Iii-B Transfer Learning

Unfortunately, we found that the simple application of YOLOv2 to compound figure partitioning did not work well. The problem is that while deep learning with CNNs has had phenomenal success recently

[28], it requires huge training datasets – typically hundreds of thousands to millions of images – which are not available for many problems. Fortunately, this problem can be at least partially addressed through transfer learning [14], where a classifier trained on one problem can be used as a starting point for a completely different problem. For example, Razavian et al. [15] demonstrate that once a CNN is trained to classify natural images into 1,000 categories using 1.2 million images from ImageNet [13], it can be used as a generic feature extractor for a variety of unrelated recognition tasks from natural images. Another common trick is to use the CNN parameters trained on ImageNet as initialization for re-training on a different problem, even in a very different domain like document images [29, 30, 17], even though ImageNet does not include any documents. Based on these reports, we hypothesized that initializing our CNN using ImageNet pre-trained weights may also be effective for compound figure separation problems, and empirically validated this hypothesis.

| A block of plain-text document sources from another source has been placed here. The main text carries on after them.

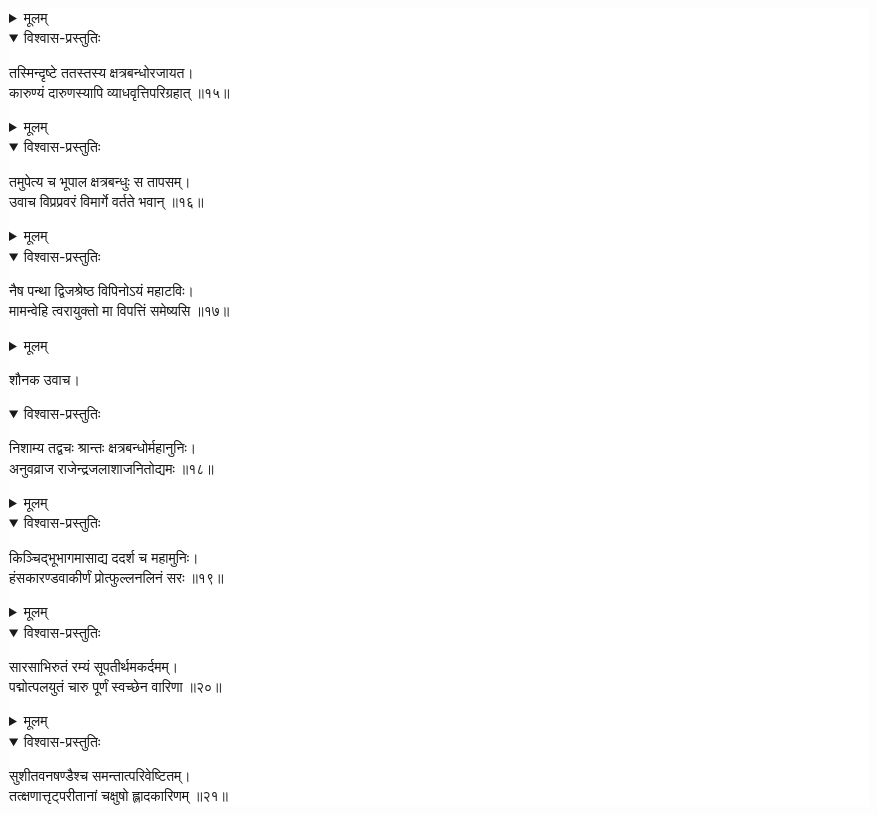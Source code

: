 <details><summary>मूलम्</summary></details>


<details open><summary>विश्वास-प्रस्तुतिः</summary>

तस्मिन्दृष्टे ततस्तस्य क्षत्रबन्धोरजायत।  
कारुण्यं दारुणस्यापि व्याधवृत्तिपरिग्रहात् ॥१५॥
</details>

<details><summary>मूलम्</summary></details>


<details open><summary>विश्वास-प्रस्तुतिः</summary>

तमुपेत्य च भूपाल क्षत्रबन्धुः स तापसम्।  
उवाच विप्रप्रवरं विमार्गे वर्तते भवान् ॥१६॥
</details>

<details><summary>मूलम्</summary></details>


<details open><summary>विश्वास-प्रस्तुतिः</summary>

नैष पन्था द्विजश्रेष्ठ विपिनोऽयं महाटविः।  
मामन्वेहि त्वरायुक्तो मा विपत्तिं समेष्यसि ॥१७॥
</details>

<details><summary>मूलम्</summary></details>

शौनक उवाच।  

<details open><summary>विश्वास-प्रस्तुतिः</summary>

निशाम्य तद्वचः श्रान्तः क्षत्रबन्धोर्महानुनिः।  
अनुवव्राज राजेन्द्रजलाशाजनितोद्यमः ॥१८॥
</details>

<details><summary>मूलम्</summary></details>


<details open><summary>विश्वास-प्रस्तुतिः</summary>

किञ्चिद्भूभागमासाद्य ददर्श च महामुनिः।  
हंसकारण्डवाकीर्णं प्रोत्फुल्लनलिनं सरः ॥१९॥
</details>

<details><summary>मूलम्</summary></details>


<details open><summary>विश्वास-प्रस्तुतिः</summary>

सारसाभिरुतं रम्यं सूपतीर्थमकर्दमम्।  
पद्मोत्पलयुतं चारु पूर्णं स्वच्छेन वारिणा ॥२०॥
</details>

<details><summary>मूलम्</summary></details>


<details open><summary>विश्वास-प्रस्तुतिः</summary>

सुशीतवनषण्डैश्च समन्तात्परिवेष्टितम्।  
तत्क्षणात्तृट्परीतानां चक्षुषो ह्लादकारिणम् ॥२१॥
</details>
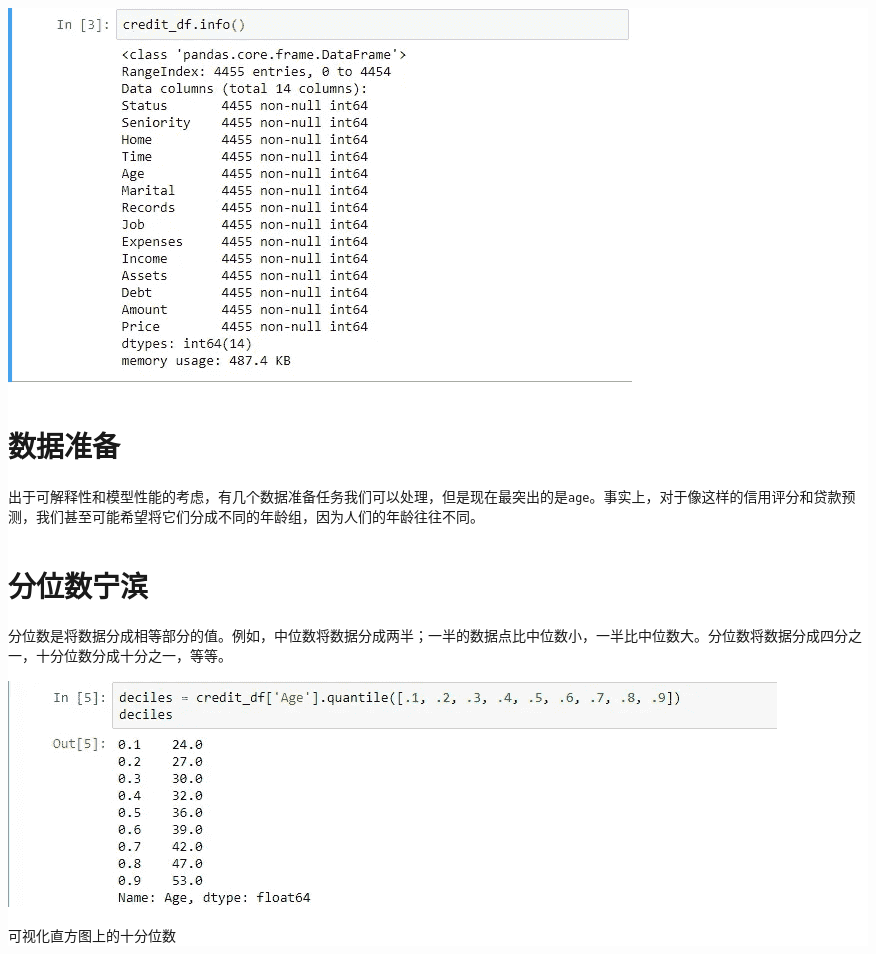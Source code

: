 ![](img/e3896bff6bbfb91fa36f966893a57ce2.png)

# **数据准备**

出于可解释性和模型性能的考虑，有几个数据准备任务我们可以处理，但是现在最突出的是`age`。事实上，对于像这样的信用评分和贷款预测，我们甚至可能希望将它们分成不同的年龄组，因为人们的年龄往往不同。

# 分位数宁滨

分位数是将数据分成相等部分的值。例如，中位数将数据分成两半；一半的数据点比中位数小，一半比中位数大。分位数将数据分成四分之一，十分位数分成十分之一，等等。

![](img/7dd0811ff1706ed5c8d2f371b36cc28f.png)

可视化直方图上的十分位数
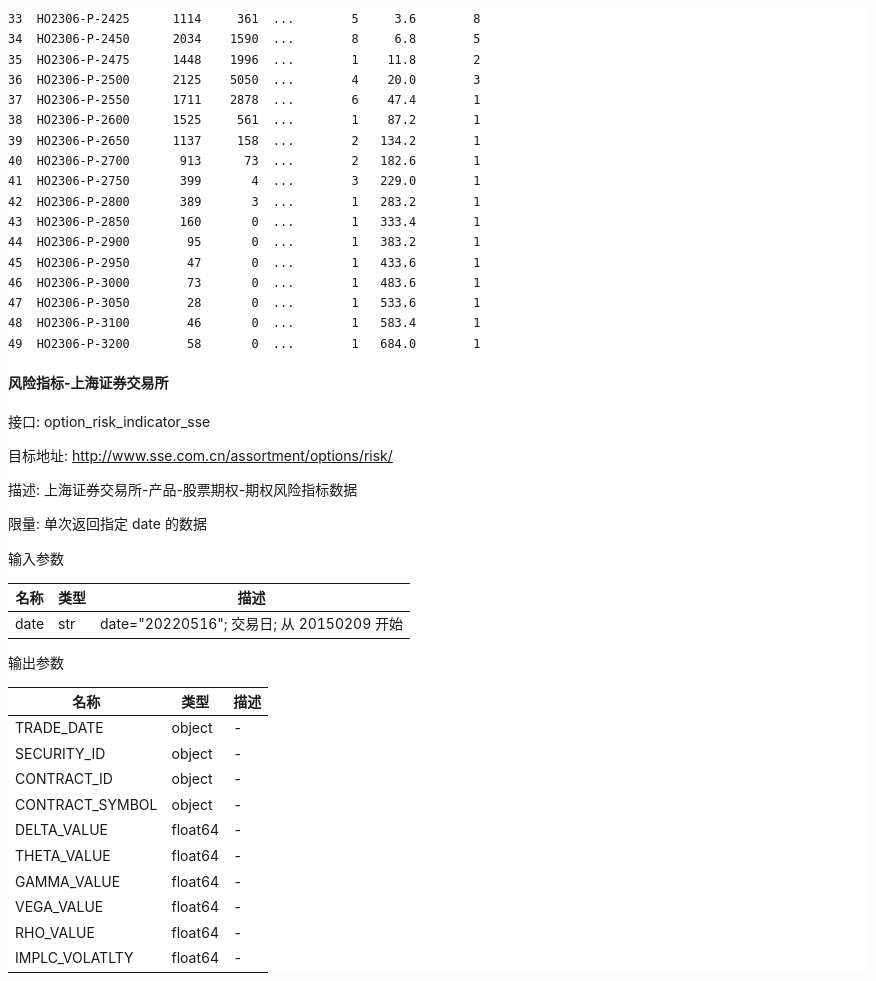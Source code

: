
 ```
33  HO2306-P-2425      1114     361  ...        5     3.6        8
34  HO2306-P-2450      2034    1590  ...        8     6.8        5
35  HO2306-P-2475      1448    1996  ...        1    11.8        2
36  HO2306-P-2500      2125    5050  ...        4    20.0        3
37  HO2306-P-2550      1711    2878  ...        6    47.4        1
38  HO2306-P-2600      1525     561  ...        1    87.2        1
39  HO2306-P-2650      1137     158  ...        2   134.2        1
40  HO2306-P-2700       913      73  ...        2   182.6        1
41  HO2306-P-2750       399       4  ...        3   229.0        1
42  HO2306-P-2800       389       3  ...        1   283.2        1
43  HO2306-P-2850       160       0  ...        1   333.4        1
44  HO2306-P-2900        95       0  ...        1   383.2        1
45  HO2306-P-2950        47       0  ...        1   433.6        1
46  HO2306-P-3000        73       0  ...        1   483.6        1
47  HO2306-P-3050        28       0  ...        1   533.6        1
48  HO2306-P-3100        46       0  ...        1   583.4        1
49  HO2306-P-3200        58       0  ...        1   684.0        1
```

#### 风险指标-上海证券交易所

接口: option_risk_indicator_sse

目标地址: http://www.sse.com.cn/assortment/options/risk/

描述: 上海证券交易所-产品-股票期权-期权风险指标数据

限量: 单次返回指定 date 的数据

输入参数

| 名称   | 类型  | 描述                                  |
|------|-----|-------------------------------------|
| date | str | date="20220516"; 交易日; 从 20150209 开始 |

输出参数

| 名称              | 类型      | 描述  |
|-----------------|---------|-----|
| TRADE_DATE      | object  | -   |
| SECURITY_ID     | object  | -   |
| CONTRACT_ID     | object  | -   |
| CONTRACT_SYMBOL | object  | -   |
| DELTA_VALUE     | float64 | -   |
| THETA_VALUE     | float64 | -   |
| GAMMA_VALUE     | float64 | -   |
| VEGA_VALUE      | float64 | -   |
| RHO_VALUE       | float64 | -   |
| IMPLC_VOLATLTY  | float64 | -   |
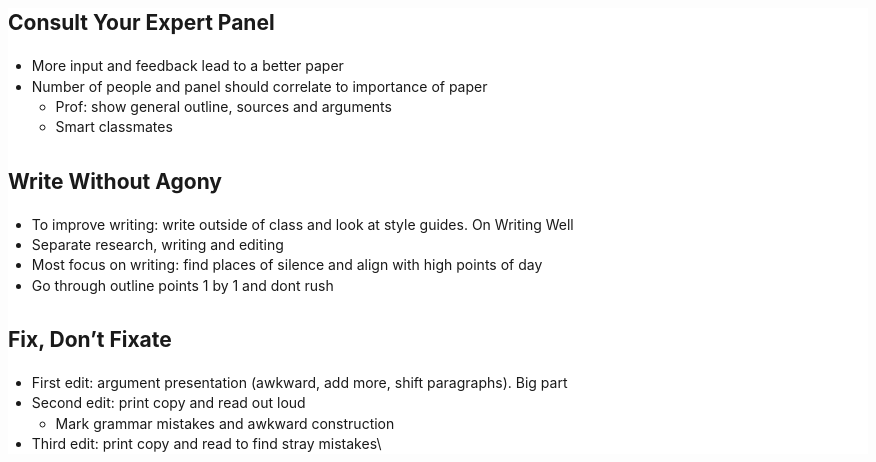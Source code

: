## **Consult Your Expert Panel**

* More input and feedback lead to a better paper
* Number of people and panel should correlate to importance of paper
  * Prof: show general outline, sources and arguments
  * Smart classmates

## **Write Without Agony**

* To improve writing: write outside of class and look at style guides. On Writing Well
* Separate research, writing and editing
* Most focus on writing: find places of silence and align with high points of day
* Go through outline points 1 by 1 and dont rush

## **Fix, Don’t Fixate**

* First edit: argument presentation (awkward, add more, shift paragraphs). Big part
* Second edit: print copy and read out loud
  * Mark grammar mistakes and awkward construction
* Third edit: print copy and read to find stray mistakes\
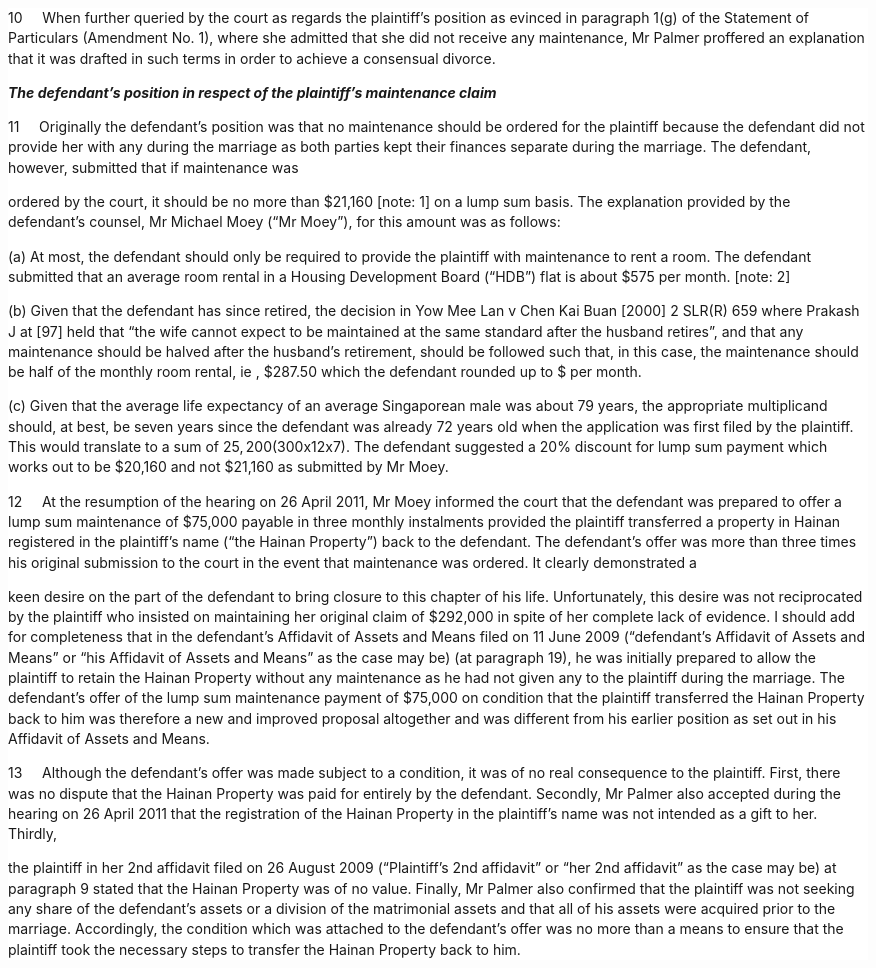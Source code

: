 10     When further queried by the court as regards the plaintiff’s position as evinced in paragraph 1(g) of the Statement of Particulars (Amendment No. 1), where she admitted that she did not receive any maintenance, Mr Palmer proffered an explanation that it was drafted in such terms in order to achieve a consensual divorce. 

**_The defendant’s position in respect of the plaintiff’s maintenance claim_** 

11     Originally the defendant’s position was that no maintenance should be ordered for the plaintiff because the defendant did not provide her with any during the marriage as both parties kept their finances separate during the marriage. The defendant, however, submitted that if maintenance was 

ordered by the court, it should be no more than $21,160 [note: 1] on a lump sum basis. The explanation provided by the defendant’s counsel, Mr Michael Moey (“Mr Moey”), for this amount was as follows: 

 (a) At most, the defendant should only be required to provide the plaintiff with maintenance to rent a room. The defendant submitted that an average room rental in a Housing Development Board (“HDB”) flat is about $575 per month. [note: 2] 

 (b) Given that the defendant has since retired, the decision in Yow Mee Lan v Chen Kai Buan <span class="citation">[2000] 2 SLR(R) 659</span> where Prakash J at [97] held that “the wife cannot expect to be maintained at the same standard after the husband retires”, and that any maintenance should be halved after the husband’s retirement, should be followed such that, in this case, the maintenance should be half of the monthly room rental, ie , $287.50 which the defendant rounded up to $ per month. 

 (c) Given that the average life expectancy of an average Singaporean male was about 79 years, the appropriate multiplicand should, at best, be seven years since the defendant was already 72 years old when the application was first filed by the plaintiff. This would translate to a sum of $25,200 ($300x12x7). The defendant suggested a 20% discount for lump sum payment which works out to be $20,160 and not $21,160 as submitted by Mr Moey. 

12     At the resumption of the hearing on 26 April 2011, Mr Moey informed the court that the defendant was prepared to offer a lump sum maintenance of $75,000 payable in three monthly instalments provided the plaintiff transferred a property in Hainan registered in the plaintiff’s name (“the Hainan Property”) back to the defendant. The defendant’s offer was more than three times his original submission to the court in the event that maintenance was ordered. It clearly demonstrated a 


keen desire on the part of the defendant to bring closure to this chapter of his life. Unfortunately, this desire was not reciprocated by the plaintiff who insisted on maintaining her original claim of $292,000 in spite of her complete lack of evidence. I should add for completeness that in the defendant’s Affidavit of Assets and Means filed on 11 June 2009 (“defendant’s Affidavit of Assets and Means” or “his Affidavit of Assets and Means” as the case may be) (at paragraph 19), he was initially prepared to allow the plaintiff to retain the Hainan Property without any maintenance as he had not given any to the plaintiff during the marriage. The defendant’s offer of the lump sum maintenance payment of $75,000 on condition that the plaintiff transferred the Hainan Property back to him was therefore a new and improved proposal altogether and was different from his earlier position as set out in his Affidavit of Assets and Means. 

13     Although the defendant’s offer was made subject to a condition, it was of no real consequence to the plaintiff. First, there was no dispute that the Hainan Property was paid for entirely by the defendant. Secondly, Mr Palmer also accepted during the hearing on 26 April 2011 that the registration of the Hainan Property in the plaintiff’s name was not intended as a gift to her. Thirdly, 

the plaintiff in her 2nd affidavit filed on 26 August 2009 (“Plaintiff’s 2nd affidavit” or “her 2nd affidavit” as the case may be) at paragraph 9 stated that the Hainan Property was of no value. Finally, Mr Palmer also confirmed that the plaintiff was not seeking any share of the defendant’s assets or a division of the matrimonial assets and that all of his assets were acquired prior to the marriage. Accordingly, the condition which was attached to the defendant’s offer was no more than a means to ensure that the plaintiff took the necessary steps to transfer the Hainan Property back to him.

Iii-C Compound Figure Synthesis

We found that transfer learning did not completely solve the problem of limited training data, however. Although transfer learning helps the CNN initialize its weights to reasonable values, successful training still requires that the learning algorithm sees a diverse and realistic sample of compound figures. To augment the training set, we used our limited ground-truth training set of “real” compound figures to automatically generate a much larger set of synthetic yet realistic additional figures.

We tried two approaches. The first involves generating compound figures by simply pasting subfigures together in a random manner. We first create a blank image with a randomly-generated aspect ratio between 0.5 and 2.0. We then choose a subfigure at random from the “real” training set, and then rescale the figure with a random scaling factor (while making sure that the subfigure does not exceed the size of the blank image). Then we randomly select an empty spot within the compound figure (where empty means that the intersection over union (IOU) with existing subfigures is less than 0.05), and paste the subfigure at this position. If no such empty spot can be found, we end the synthesis. An example of a generated compound figure is shown in Figure 2.

Unfortunately, this technique for generating synthetic training examples did not improve the accuracy of the trained classifier. We thus tried a second technique that generated compound figures in a more structured way. Most scientific figures are not composed of randomly-arranged subfigures, of course, but instead tend to have a more structured layout so that the subfigures are aligned in a near grid-like pattern.

Fig. 2: Sample randomly-synthesized compound figure. Bounding boxes are displayed for visualization (but of course are not in the actual training data).
Fig. 3: Three sample synthetic compound figures generated with our grid-based technique. Bounding boxes are displayed for visualization but are not in the actual training data.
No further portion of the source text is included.